EOS - conditio sine Kwanon...
Tylko kolesie twierdzili, że wywołali zdjęcia bez odszumiania, a że szum z Alfy po skalowaniu w dół im zmalał i dzięki temu między nią a Nikonem nie ma różnicy.
Fakt-faktem - przy owym pomniejszeniu szum faktycznie nieco maleje, na 100% wygląda toto tak:
Ostatnio edytowane przez czornyj ; 12-11-2008 o 01:46
Mogło tak być - oczywiście bez wiedzy "kolesiów".

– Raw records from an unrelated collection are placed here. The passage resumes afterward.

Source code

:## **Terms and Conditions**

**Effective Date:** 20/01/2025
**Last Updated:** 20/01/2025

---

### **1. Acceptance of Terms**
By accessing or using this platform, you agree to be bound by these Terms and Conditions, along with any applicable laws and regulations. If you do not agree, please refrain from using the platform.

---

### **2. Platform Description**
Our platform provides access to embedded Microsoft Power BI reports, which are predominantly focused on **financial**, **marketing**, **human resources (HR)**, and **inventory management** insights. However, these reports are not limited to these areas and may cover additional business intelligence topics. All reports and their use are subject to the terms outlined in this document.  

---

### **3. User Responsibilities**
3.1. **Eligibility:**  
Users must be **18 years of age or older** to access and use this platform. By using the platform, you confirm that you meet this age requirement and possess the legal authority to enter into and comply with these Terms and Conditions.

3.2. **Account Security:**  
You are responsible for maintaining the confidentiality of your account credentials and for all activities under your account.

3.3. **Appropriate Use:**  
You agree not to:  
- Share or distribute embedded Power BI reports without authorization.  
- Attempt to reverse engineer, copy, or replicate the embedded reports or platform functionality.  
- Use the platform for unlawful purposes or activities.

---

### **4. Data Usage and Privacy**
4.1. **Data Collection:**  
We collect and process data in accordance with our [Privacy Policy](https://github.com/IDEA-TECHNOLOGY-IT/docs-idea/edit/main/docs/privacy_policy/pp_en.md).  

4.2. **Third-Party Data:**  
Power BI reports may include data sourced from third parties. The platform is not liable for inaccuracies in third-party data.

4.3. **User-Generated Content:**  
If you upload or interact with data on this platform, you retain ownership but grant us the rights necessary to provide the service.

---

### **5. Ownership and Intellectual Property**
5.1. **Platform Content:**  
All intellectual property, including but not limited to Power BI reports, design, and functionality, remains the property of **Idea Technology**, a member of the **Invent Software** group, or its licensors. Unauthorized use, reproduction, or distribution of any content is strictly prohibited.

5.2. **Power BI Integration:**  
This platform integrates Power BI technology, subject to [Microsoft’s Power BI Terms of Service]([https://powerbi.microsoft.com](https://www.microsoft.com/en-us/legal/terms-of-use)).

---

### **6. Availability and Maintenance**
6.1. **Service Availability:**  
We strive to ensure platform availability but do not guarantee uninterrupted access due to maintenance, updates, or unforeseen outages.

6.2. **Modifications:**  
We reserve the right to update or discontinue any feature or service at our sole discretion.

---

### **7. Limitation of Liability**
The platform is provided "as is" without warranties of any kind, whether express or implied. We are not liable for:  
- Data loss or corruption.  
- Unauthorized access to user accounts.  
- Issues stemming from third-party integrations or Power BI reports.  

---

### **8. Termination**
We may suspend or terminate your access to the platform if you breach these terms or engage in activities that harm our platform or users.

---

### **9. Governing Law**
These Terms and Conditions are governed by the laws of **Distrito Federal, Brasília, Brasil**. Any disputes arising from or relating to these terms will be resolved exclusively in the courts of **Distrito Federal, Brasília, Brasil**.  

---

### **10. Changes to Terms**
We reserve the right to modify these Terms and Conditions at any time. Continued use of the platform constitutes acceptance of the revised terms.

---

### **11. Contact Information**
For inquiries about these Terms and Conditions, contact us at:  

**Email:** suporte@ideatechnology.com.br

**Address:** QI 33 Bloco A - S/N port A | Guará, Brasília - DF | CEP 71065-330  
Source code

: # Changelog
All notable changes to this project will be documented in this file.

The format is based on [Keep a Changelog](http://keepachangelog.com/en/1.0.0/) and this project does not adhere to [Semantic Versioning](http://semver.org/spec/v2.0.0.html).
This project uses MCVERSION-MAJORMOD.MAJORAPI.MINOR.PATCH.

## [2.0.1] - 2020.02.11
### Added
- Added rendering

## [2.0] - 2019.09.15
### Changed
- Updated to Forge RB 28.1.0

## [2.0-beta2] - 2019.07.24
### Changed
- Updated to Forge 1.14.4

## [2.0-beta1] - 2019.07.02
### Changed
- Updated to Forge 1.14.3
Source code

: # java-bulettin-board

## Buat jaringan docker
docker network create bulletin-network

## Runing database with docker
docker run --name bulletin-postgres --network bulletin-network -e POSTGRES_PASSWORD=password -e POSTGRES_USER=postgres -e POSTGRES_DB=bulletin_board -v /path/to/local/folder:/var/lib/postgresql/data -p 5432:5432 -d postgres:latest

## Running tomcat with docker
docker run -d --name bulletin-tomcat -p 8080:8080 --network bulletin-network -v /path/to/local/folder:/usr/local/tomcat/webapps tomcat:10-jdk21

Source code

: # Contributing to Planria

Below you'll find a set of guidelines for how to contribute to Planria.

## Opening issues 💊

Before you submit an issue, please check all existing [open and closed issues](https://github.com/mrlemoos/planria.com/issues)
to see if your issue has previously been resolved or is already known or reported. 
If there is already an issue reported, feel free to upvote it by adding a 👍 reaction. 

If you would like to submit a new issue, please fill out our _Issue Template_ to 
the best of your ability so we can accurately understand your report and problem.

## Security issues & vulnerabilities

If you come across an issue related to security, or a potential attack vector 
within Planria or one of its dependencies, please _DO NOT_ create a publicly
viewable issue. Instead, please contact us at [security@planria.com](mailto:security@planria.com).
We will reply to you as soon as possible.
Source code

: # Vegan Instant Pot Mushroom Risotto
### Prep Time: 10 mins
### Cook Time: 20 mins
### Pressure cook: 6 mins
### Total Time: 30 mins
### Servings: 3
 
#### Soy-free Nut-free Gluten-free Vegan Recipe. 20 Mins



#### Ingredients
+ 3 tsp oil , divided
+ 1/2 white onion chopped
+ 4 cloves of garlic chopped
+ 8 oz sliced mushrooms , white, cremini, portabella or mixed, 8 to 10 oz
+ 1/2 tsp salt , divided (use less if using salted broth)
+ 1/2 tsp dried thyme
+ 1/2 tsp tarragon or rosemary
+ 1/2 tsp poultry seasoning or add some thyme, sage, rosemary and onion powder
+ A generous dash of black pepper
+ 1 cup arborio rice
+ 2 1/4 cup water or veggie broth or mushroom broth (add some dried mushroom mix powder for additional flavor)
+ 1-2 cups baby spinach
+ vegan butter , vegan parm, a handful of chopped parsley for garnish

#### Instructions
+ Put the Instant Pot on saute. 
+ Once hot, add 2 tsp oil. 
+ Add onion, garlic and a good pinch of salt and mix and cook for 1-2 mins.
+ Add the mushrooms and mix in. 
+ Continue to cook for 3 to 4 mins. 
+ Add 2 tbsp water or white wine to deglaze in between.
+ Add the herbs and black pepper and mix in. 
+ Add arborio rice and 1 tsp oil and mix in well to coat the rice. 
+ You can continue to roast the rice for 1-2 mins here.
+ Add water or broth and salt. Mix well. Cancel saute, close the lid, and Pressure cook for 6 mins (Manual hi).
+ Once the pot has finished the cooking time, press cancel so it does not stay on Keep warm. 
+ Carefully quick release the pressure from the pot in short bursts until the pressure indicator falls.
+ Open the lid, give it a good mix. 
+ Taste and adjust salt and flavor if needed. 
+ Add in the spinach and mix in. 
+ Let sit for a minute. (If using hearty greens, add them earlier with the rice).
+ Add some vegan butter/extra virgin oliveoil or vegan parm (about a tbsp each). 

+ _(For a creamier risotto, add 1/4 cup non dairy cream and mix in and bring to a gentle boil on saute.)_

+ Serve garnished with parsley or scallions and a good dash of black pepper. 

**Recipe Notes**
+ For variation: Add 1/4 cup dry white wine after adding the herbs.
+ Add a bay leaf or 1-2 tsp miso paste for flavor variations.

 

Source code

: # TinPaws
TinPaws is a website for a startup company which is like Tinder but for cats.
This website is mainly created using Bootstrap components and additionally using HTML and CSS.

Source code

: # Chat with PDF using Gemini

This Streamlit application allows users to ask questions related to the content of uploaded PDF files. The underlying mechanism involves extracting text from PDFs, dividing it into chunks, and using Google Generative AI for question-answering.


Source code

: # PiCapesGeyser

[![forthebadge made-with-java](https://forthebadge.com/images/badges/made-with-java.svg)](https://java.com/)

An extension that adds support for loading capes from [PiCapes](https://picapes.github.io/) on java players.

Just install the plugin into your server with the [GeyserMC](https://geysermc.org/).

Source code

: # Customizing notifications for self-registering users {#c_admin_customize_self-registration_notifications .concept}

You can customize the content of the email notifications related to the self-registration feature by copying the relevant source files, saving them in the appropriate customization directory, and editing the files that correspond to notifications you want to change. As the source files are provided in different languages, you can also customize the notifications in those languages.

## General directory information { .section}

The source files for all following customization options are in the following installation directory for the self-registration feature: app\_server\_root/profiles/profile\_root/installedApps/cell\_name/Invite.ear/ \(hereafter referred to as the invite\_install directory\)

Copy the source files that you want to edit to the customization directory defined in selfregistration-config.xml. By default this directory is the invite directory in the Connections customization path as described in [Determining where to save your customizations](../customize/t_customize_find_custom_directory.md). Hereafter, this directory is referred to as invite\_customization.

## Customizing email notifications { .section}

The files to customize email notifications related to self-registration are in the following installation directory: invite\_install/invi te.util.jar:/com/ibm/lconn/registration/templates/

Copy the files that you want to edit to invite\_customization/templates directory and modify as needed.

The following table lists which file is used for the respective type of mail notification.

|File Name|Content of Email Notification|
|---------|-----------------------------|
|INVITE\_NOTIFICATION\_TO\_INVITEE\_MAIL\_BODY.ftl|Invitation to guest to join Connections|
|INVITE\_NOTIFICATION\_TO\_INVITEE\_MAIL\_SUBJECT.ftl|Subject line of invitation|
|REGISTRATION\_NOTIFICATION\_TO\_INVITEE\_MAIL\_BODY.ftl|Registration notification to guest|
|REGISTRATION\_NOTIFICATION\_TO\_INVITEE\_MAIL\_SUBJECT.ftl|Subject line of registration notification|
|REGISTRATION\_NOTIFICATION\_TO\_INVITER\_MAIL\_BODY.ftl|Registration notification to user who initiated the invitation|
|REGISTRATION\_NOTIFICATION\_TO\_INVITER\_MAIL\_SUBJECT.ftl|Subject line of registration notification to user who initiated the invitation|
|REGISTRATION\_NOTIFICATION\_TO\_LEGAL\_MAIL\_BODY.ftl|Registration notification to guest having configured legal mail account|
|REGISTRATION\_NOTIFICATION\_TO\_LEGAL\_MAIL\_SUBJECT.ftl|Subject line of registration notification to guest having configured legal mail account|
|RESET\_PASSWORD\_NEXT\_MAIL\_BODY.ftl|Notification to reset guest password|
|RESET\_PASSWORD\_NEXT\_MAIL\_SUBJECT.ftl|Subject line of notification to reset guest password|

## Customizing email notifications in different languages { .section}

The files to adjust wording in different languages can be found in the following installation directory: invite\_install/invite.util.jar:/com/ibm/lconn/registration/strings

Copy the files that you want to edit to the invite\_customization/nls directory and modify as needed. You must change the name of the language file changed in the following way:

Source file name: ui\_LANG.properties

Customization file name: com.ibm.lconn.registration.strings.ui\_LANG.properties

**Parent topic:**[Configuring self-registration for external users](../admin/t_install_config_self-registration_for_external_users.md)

Wiadomo, że żeby dobrze zmniejszyć zdjęcie i nie dostać mory, trzeba je potraktować filtrem dolnoprzepustowym dopasowanym do rozmiaru po pomniejszeniu. Nie wiem, czym było pomniejszane to zdjęcie, ale owo filtrowanie mogło i zredukować szum.
Jak zresztą popatrzeć na całe zdjęcia _11 i _13 z googla, to widać, że to pierwsze (czyli z Alfy) jest bardziej rozmyte.
Ale jak tak się czepiam tylko z szacunku dla prawdy![]()
Pozdrawiam!
EOS - conditio sine Kwanon...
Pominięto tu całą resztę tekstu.